— About this exercise —
Everything in the listing below needs to be returned word for word.

— Supplied data —
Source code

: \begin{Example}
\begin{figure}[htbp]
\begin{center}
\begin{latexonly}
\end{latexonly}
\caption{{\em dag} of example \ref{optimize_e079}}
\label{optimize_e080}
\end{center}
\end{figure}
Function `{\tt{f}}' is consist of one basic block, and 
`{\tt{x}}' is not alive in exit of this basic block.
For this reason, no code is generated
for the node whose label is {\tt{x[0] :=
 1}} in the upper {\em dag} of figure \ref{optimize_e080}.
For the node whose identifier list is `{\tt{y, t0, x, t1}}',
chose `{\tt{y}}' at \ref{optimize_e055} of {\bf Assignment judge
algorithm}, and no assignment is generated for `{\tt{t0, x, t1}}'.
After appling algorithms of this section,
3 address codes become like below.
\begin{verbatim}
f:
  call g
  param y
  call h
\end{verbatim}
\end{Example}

— Answer section —
Source code

: \begin{Example}
\begin{figure}[htbp]
\begin{center}
\begin{latexonly}
\end{latexonly}
\caption{{\em dag} of example \ref{optimize_e079}}
\label{optimize_e080}
\end{center}
\end{figure}
Function `{\tt{f}}' is consist of one basic block, and 
`{\tt{x}}' is not alive in exit of this basic block.
For this reason, no code is generated
for the node whose label is {\tt{x[0] :=
 1}} in the upper {\em dag} of figure \ref{optimize_e080}.
For the node whose identifier list is `{\tt{y, t0, x, t1}}',
chose `{\tt{y}}' at \ref{optimize_e055} of {\bf Assignment judge
algorithm}, and no assignment is generated for `{\tt{t0, x, t1}}'.
After appling algorithms of this section,
3 address codes become like below.
\begin{verbatim}
f:
  call g
  param y
  call h
\end{verbatim}
\end{Example}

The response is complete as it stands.